**PROBLEM DETAILS:** Where does the word "ускорителями" show up in the records? Copy every line that has it.

**SUPPLIED DATA:**
== Segment start ==
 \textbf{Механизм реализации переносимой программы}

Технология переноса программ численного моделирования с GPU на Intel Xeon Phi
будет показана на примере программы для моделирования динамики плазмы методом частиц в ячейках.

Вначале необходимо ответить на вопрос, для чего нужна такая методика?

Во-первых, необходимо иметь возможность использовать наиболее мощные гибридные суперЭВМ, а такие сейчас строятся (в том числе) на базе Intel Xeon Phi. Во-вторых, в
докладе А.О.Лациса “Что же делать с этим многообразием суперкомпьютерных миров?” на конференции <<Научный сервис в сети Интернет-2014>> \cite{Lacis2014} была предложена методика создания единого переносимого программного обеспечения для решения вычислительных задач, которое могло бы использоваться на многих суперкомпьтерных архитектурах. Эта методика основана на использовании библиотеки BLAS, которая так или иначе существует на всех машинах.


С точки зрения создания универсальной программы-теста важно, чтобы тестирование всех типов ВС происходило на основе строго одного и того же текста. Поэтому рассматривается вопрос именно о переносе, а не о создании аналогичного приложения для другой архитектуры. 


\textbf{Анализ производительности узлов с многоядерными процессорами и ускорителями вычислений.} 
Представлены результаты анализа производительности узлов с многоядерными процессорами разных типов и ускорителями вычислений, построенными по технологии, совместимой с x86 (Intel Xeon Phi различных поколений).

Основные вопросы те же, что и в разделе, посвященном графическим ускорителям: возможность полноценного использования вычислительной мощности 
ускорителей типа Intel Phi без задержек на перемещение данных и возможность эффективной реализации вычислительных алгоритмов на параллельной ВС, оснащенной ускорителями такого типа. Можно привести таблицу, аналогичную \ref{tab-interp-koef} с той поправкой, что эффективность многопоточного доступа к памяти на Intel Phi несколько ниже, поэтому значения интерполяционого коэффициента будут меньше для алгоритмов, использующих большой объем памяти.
== Segment end ==
**FINISHED EXERCISE:**
\textbf{Анализ производительности узлов с многоядерными процессорами и ускорителями вычислений.} 
Представлены результаты анализа производительности узлов с многоядерными процессорами разных типов и ускорителями вычислений, построенными по технологии, совместимой с x86 (Intel Xeon Phi различных поколений).
ускорителей типа Intel Phi без задержек на перемещение данных и возможность эффективной реализации вычислительных алгоритмов на параллельной ВС, оснащенной ускорителями такого типа. Можно привести таблицу, аналогичную \ref{tab-interp-koef} с той поправкой, что эффективность многопоточного доступа к памяти на Intel Phi несколько ниже, поэтому значения интерполяционого коэффициента будут меньше для алгоритмов, использующих большой объем памяти.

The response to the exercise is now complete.